- _PROMPT_: Repeat the listing below word for word, leaving nothing out.

- _DATA TO USE_:
•••
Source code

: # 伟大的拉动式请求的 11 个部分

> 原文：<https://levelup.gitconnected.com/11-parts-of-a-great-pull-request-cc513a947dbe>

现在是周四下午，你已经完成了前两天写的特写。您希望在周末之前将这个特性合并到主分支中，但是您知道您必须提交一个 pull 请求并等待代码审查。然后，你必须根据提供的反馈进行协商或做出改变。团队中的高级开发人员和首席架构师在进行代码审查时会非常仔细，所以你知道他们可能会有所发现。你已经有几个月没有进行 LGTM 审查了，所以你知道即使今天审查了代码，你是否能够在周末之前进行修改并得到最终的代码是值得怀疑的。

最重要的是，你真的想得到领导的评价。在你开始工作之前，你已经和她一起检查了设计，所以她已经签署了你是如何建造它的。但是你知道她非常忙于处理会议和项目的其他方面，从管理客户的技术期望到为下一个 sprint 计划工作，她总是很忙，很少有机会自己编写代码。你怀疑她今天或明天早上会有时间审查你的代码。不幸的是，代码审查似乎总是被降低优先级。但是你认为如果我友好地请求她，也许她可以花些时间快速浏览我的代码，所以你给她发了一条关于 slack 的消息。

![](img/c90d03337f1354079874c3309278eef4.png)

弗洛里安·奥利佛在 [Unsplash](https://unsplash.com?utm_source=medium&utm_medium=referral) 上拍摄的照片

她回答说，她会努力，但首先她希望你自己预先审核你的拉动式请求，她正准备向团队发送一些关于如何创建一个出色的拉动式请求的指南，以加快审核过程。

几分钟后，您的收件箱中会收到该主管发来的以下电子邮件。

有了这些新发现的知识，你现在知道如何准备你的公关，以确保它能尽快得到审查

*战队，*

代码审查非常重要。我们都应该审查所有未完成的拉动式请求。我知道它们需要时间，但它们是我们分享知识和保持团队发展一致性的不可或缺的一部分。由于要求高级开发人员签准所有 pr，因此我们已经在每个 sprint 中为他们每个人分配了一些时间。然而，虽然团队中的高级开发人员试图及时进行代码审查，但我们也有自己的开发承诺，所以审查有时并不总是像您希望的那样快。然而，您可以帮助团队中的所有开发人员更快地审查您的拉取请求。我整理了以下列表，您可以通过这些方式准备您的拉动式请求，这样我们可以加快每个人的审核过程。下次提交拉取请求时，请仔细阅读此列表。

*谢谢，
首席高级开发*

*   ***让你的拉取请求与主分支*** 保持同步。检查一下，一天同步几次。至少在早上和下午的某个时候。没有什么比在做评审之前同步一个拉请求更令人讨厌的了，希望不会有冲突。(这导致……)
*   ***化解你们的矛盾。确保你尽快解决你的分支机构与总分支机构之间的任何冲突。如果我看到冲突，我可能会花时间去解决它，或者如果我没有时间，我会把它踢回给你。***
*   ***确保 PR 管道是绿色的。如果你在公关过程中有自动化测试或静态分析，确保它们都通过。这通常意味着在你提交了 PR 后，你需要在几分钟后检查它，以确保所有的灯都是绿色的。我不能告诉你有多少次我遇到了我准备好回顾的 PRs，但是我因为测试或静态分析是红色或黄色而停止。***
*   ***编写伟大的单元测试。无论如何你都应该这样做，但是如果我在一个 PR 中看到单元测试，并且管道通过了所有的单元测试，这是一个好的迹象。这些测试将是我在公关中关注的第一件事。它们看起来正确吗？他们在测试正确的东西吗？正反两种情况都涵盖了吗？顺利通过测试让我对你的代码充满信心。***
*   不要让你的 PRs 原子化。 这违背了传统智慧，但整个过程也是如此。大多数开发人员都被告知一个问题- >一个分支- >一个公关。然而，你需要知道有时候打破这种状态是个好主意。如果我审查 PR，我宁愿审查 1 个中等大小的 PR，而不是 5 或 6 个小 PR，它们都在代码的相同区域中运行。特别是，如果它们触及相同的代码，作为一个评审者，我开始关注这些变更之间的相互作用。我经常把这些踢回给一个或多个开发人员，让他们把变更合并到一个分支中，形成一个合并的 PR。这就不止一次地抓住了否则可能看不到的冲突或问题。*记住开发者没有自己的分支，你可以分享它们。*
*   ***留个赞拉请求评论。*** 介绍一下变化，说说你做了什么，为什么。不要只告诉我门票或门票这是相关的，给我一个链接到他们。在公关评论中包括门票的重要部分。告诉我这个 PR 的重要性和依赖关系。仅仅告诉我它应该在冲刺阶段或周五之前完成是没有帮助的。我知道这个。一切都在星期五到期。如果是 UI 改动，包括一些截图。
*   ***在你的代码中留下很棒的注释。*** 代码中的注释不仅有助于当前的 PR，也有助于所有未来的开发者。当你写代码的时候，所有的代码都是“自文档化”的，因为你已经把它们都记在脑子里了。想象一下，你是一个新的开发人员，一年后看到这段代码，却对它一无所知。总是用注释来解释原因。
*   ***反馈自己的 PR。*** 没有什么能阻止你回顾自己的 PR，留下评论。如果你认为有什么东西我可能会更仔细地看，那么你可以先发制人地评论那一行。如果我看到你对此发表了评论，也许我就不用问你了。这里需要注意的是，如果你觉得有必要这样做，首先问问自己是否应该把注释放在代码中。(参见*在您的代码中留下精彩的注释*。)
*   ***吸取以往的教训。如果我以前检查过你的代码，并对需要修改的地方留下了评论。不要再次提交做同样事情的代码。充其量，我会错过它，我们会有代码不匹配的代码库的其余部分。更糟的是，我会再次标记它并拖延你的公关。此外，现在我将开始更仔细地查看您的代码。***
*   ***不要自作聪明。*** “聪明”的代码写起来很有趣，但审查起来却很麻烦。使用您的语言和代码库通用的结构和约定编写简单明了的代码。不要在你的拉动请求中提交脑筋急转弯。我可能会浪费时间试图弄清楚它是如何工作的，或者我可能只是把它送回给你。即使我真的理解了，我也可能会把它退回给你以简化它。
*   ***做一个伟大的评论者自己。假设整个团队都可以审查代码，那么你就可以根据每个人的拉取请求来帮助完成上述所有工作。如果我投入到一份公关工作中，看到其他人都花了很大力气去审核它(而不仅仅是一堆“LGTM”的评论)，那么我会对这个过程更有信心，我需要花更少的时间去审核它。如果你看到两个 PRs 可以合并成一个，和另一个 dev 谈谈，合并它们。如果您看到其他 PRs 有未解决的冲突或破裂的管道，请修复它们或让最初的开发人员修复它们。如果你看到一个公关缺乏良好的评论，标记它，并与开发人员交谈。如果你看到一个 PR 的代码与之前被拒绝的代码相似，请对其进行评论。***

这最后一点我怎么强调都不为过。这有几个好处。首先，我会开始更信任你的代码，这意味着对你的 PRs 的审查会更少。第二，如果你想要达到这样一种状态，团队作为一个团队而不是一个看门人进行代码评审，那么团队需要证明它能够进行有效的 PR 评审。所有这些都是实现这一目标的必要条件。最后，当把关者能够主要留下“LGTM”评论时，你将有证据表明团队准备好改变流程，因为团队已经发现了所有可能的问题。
•••
- _SOLUTION FOR THIS TASK_:
Source code

: # 伟大的拉动式请求的 11 个部分

> 原文：<https://levelup.gitconnected.com/11-parts-of-a-great-pull-request-cc513a947dbe>

现在是周四下午，你已经完成了前两天写的特写。您希望在周末之前将这个特性合并到主分支中，但是您知道您必须提交一个 pull 请求并等待代码审查。然后，你必须根据提供的反馈进行协商或做出改变。团队中的高级开发人员和首席架构师在进行代码审查时会非常仔细，所以你知道他们可能会有所发现。你已经有几个月没有进行 LGTM 审查了，所以你知道即使今天审查了代码，你是否能够在周末之前进行修改并得到最终的代码是值得怀疑的。

最重要的是，你真的想得到领导的评价。在你开始工作之前，你已经和她一起检查了设计，所以她已经签署了你是如何建造它的。但是你知道她非常忙于处理会议和项目的其他方面，从管理客户的技术期望到为下一个 sprint 计划工作，她总是很忙，很少有机会自己编写代码。你怀疑她今天或明天早上会有时间审查你的代码。不幸的是，代码审查似乎总是被降低优先级。但是你认为如果我友好地请求她，也许她可以花些时间快速浏览我的代码，所以你给她发了一条关于 slack 的消息。

![](img/c90d03337f1354079874c3309278eef4.png)

弗洛里安·奥利佛在 [Unsplash](https://unsplash.com?utm_source=medium&utm_medium=referral) 上拍摄的照片

她回答说，她会努力，但首先她希望你自己预先审核你的拉动式请求，她正准备向团队发送一些关于如何创建一个出色的拉动式请求的指南，以加快审核过程。

几分钟后，您的收件箱中会收到该主管发来的以下电子邮件。

有了这些新发现的知识，你现在知道如何准备你的公关，以确保它能尽快得到审查

*战队，*

代码审查非常重要。我们都应该审查所有未完成的拉动式请求。我知道它们需要时间，但它们是我们分享知识和保持团队发展一致性的不可或缺的一部分。由于要求高级开发人员签准所有 pr，因此我们已经在每个 sprint 中为他们每个人分配了一些时间。然而，虽然团队中的高级开发人员试图及时进行代码审查，但我们也有自己的开发承诺，所以审查有时并不总是像您希望的那样快。然而，您可以帮助团队中的所有开发人员更快地审查您的拉取请求。我整理了以下列表，您可以通过这些方式准备您的拉动式请求，这样我们可以加快每个人的审核过程。下次提交拉取请求时，请仔细阅读此列表。

*谢谢，
首席高级开发*

*   ***让你的拉取请求与主分支*** 保持同步。检查一下，一天同步几次。至少在早上和下午的某个时候。没有什么比在做评审之前同步一个拉请求更令人讨厌的了，希望不会有冲突。(这导致……)
*   ***化解你们的矛盾。确保你尽快解决你的分支机构与总分支机构之间的任何冲突。如果我看到冲突，我可能会花时间去解决它，或者如果我没有时间，我会把它踢回给你。***
*   ***确保 PR 管道是绿色的。如果你在公关过程中有自动化测试或静态分析，确保它们都通过。这通常意味着在你提交了 PR 后，你需要在几分钟后检查它，以确保所有的灯都是绿色的。我不能告诉你有多少次我遇到了我准备好回顾的 PRs，但是我因为测试或静态分析是红色或黄色而停止。***
*   ***编写伟大的单元测试。无论如何你都应该这样做，但是如果我在一个 PR 中看到单元测试，并且管道通过了所有的单元测试，这是一个好的迹象。这些测试将是我在公关中关注的第一件事。它们看起来正确吗？他们在测试正确的东西吗？正反两种情况都涵盖了吗？顺利通过测试让我对你的代码充满信心。***
*   不要让你的 PRs 原子化。 这违背了传统智慧，但整个过程也是如此。大多数开发人员都被告知一个问题- >一个分支- >一个公关。然而，你需要知道有时候打破这种状态是个好主意。如果我审查 PR，我宁愿审查 1 个中等大小的 PR，而不是 5 或 6 个小 PR，它们都在代码的相同区域中运行。特别是，如果它们触及相同的代码，作为一个评审者，我开始关注这些变更之间的相互作用。我经常把这些踢回给一个或多个开发人员，让他们把变更合并到一个分支中，形成一个合并的 PR。这就不止一次地抓住了否则可能看不到的冲突或问题。*记住开发者没有自己的分支，你可以分享它们。*
*   ***留个赞拉请求评论。*** 介绍一下变化，说说你做了什么，为什么。不要只告诉我门票或门票这是相关的，给我一个链接到他们。在公关评论中包括门票的重要部分。告诉我这个 PR 的重要性和依赖关系。仅仅告诉我它应该在冲刺阶段或周五之前完成是没有帮助的。我知道这个。一切都在星期五到期。如果是 UI 改动，包括一些截图。
*   ***在你的代码中留下很棒的注释。*** 代码中的注释不仅有助于当前的 PR，也有助于所有未来的开发者。当你写代码的时候，所有的代码都是“自文档化”的，因为你已经把它们都记在脑子里了。想象一下，你是一个新的开发人员，一年后看到这段代码，却对它一无所知。总是用注释来解释原因。
*   ***反馈自己的 PR。*** 没有什么能阻止你回顾自己的 PR，留下评论。如果你认为有什么东西我可能会更仔细地看，那么你可以先发制人地评论那一行。如果我看到你对此发表了评论，也许我就不用问你了。这里需要注意的是，如果你觉得有必要这样做，首先问问自己是否应该把注释放在代码中。(参见*在您的代码中留下精彩的注释*。)
*   ***吸取以往的教训。如果我以前检查过你的代码，并对需要修改的地方留下了评论。不要再次提交做同样事情的代码。充其量，我会错过它，我们会有代码不匹配的代码库的其余部分。更糟的是，我会再次标记它并拖延你的公关。此外，现在我将开始更仔细地查看您的代码。***
*   ***不要自作聪明。*** “聪明”的代码写起来很有趣，但审查起来却很麻烦。使用您的语言和代码库通用的结构和约定编写简单明了的代码。不要在你的拉动请求中提交脑筋急转弯。我可能会浪费时间试图弄清楚它是如何工作的，或者我可能只是把它送回给你。即使我真的理解了，我也可能会把它退回给你以简化它。
*   ***做一个伟大的评论者自己。假设整个团队都可以审查代码，那么你就可以根据每个人的拉取请求来帮助完成上述所有工作。如果我投入到一份公关工作中，看到其他人都花了很大力气去审核它(而不仅仅是一堆“LGTM”的评论)，那么我会对这个过程更有信心，我需要花更少的时间去审核它。如果你看到两个 PRs 可以合并成一个，和另一个 dev 谈谈，合并它们。如果您看到其他 PRs 有未解决的冲突或破裂的管道，请修复它们或让最初的开发人员修复它们。如果你看到一个公关缺乏良好的评论，标记它，并与开发人员交谈。如果你看到一个 PR 的代码与之前被拒绝的代码相似，请对其进行评论。***

这最后一点我怎么强调都不为过。这有几个好处。首先，我会开始更信任你的代码，这意味着对你的 PRs 的审查会更少。第二，如果你想要达到这样一种状态，团队作为一个团队而不是一个看门人进行代码评审，那么团队需要证明它能够进行有效的 PR 评审。所有这些都是实现这一目标的必要条件。最后，当把关者能够主要留下“LGTM”评论时，你将有证据表明团队准备好改变流程，因为团队已经发现了所有可能的问题。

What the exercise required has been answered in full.